Document images with source code:
====

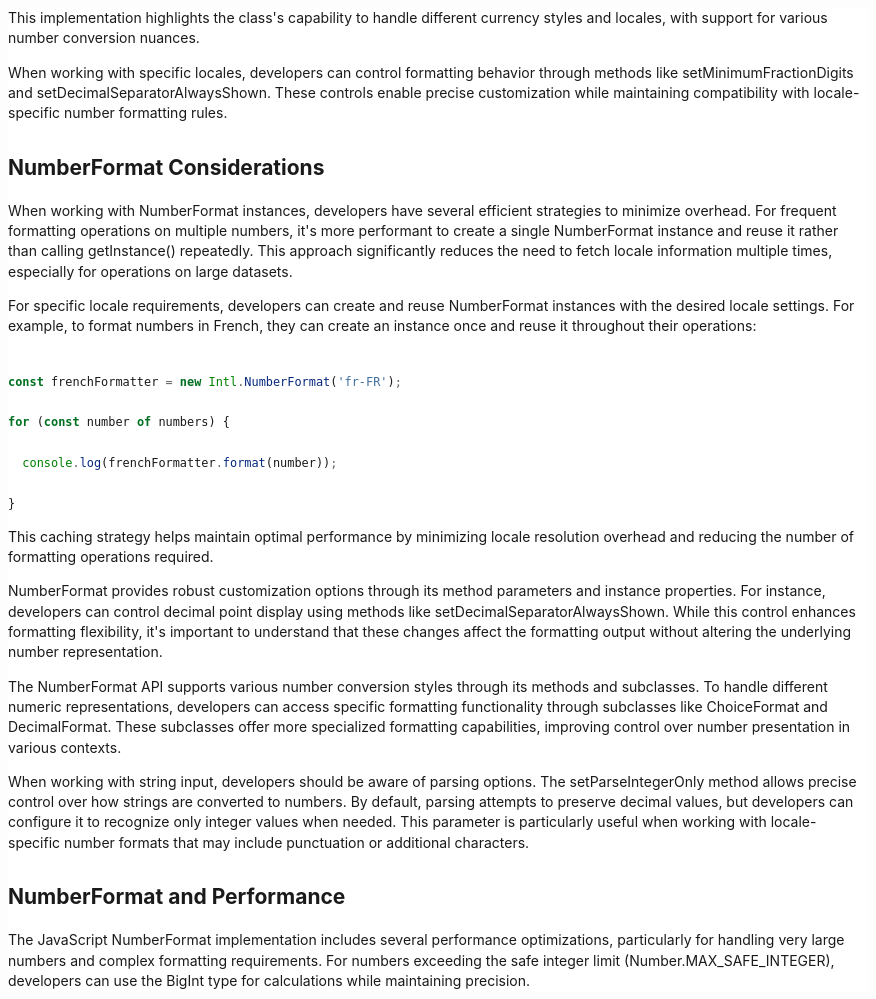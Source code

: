 This implementation highlights the class's capability to handle different currency styles and locales, with support for various number conversion nuances.

When working with specific locales, developers can control formatting behavior through methods like setMinimumFractionDigits and setDecimalSeparatorAlwaysShown. These controls enable precise customization while maintaining compatibility with locale-specific number formatting rules.


## NumberFormat Considerations

When working with NumberFormat instances, developers have several efficient strategies to minimize overhead. For frequent formatting operations on multiple numbers, it's more performant to create a single NumberFormat instance and reuse it rather than calling getInstance() repeatedly. This approach significantly reduces the need to fetch locale information multiple times, especially for operations on large datasets.

For specific locale requirements, developers can create and reuse NumberFormat instances with the desired locale settings. For example, to format numbers in French, they can create an instance once and reuse it throughout their operations:

```javascript

const frenchFormatter = new Intl.NumberFormat('fr-FR');

for (const number of numbers) {

  console.log(frenchFormatter.format(number));

}

```

This caching strategy helps maintain optimal performance by minimizing locale resolution overhead and reducing the number of formatting operations required.

NumberFormat provides robust customization options through its method parameters and instance properties. For instance, developers can control decimal point display using methods like setDecimalSeparatorAlwaysShown. While this control enhances formatting flexibility, it's important to understand that these changes affect the formatting output without altering the underlying number representation.

The NumberFormat API supports various number conversion styles through its methods and subclasses. To handle different numeric representations, developers can access specific formatting functionality through subclasses like ChoiceFormat and DecimalFormat. These subclasses offer more specialized formatting capabilities, improving control over number presentation in various contexts.

When working with string input, developers should be aware of parsing options. The setParseIntegerOnly method allows precise control over how strings are converted to numbers. By default, parsing attempts to preserve decimal values, but developers can configure it to recognize only integer values when needed. This parameter is particularly useful when working with locale-specific number formats that may include punctuation or additional characters.


## NumberFormat and Performance

The JavaScript NumberFormat implementation includes several performance optimizations, particularly for handling very large numbers and complex formatting requirements. For numbers exceeding the safe integer limit (Number.MAX_SAFE_INTEGER), developers can use the BigInt type for calculations while maintaining precision.
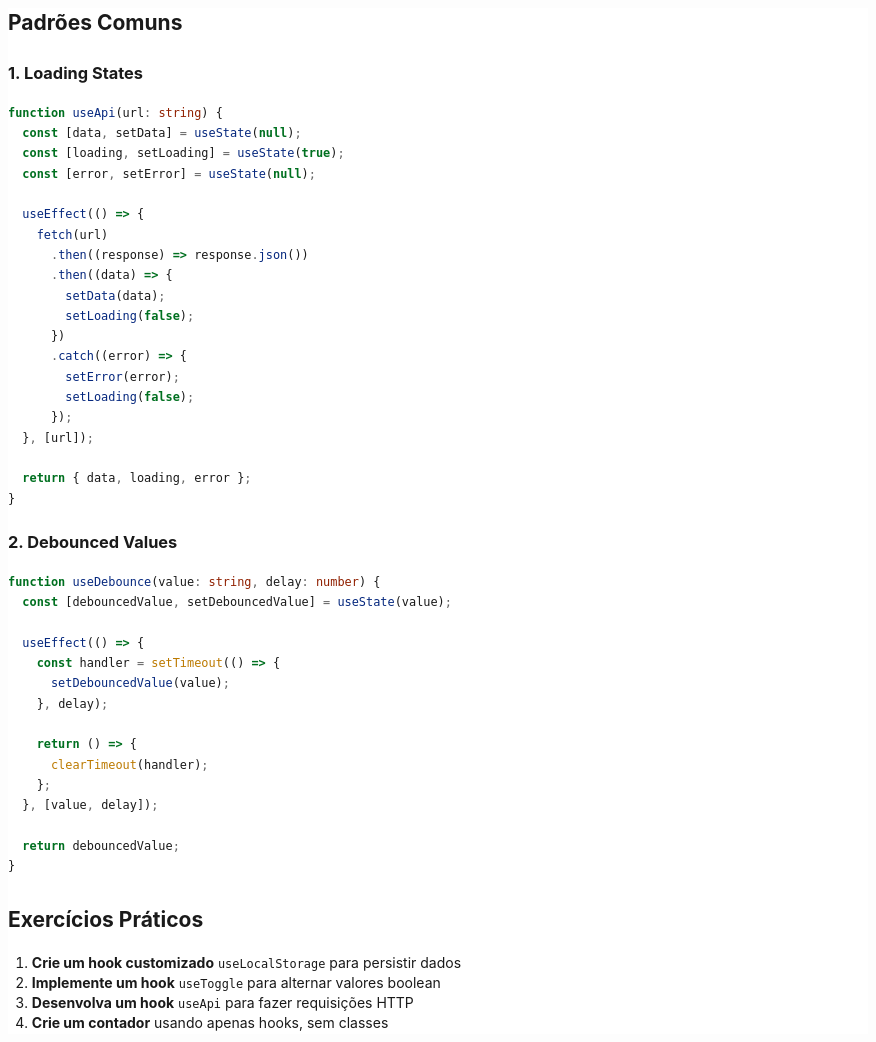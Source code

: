## Padrões Comuns

### 1. **Loading States**

```typescript
function useApi(url: string) {
  const [data, setData] = useState(null);
  const [loading, setLoading] = useState(true);
  const [error, setError] = useState(null);

  useEffect(() => {
    fetch(url)
      .then((response) => response.json())
      .then((data) => {
        setData(data);
        setLoading(false);
      })
      .catch((error) => {
        setError(error);
        setLoading(false);
      });
  }, [url]);

  return { data, loading, error };
}
```

### 2. **Debounced Values**

```typescript
function useDebounce(value: string, delay: number) {
  const [debouncedValue, setDebouncedValue] = useState(value);

  useEffect(() => {
    const handler = setTimeout(() => {
      setDebouncedValue(value);
    }, delay);

    return () => {
      clearTimeout(handler);
    };
  }, [value, delay]);

  return debouncedValue;
}
```

## Exercícios Práticos

1. **Crie um hook customizado** `useLocalStorage` para persistir dados
2. **Implemente um hook** `useToggle` para alternar valores boolean
3. **Desenvolva um hook** `useApi` para fazer requisições HTTP
4. **Crie um contador** usando apenas hooks, sem classes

====

§ TASK
Return every line from the one holding "2. **Implemente um" through the end of the data, exactly as it appears, with both ends kept and nothing else.

§ EXERCISE RESPONSE
2. **Implemente um hook** `useToggle` para alternar valores boolean
3. **Desenvolva um hook** `useApi` para fazer requisições HTTP
4. **Crie um contador** usando apenas hooks, sem classes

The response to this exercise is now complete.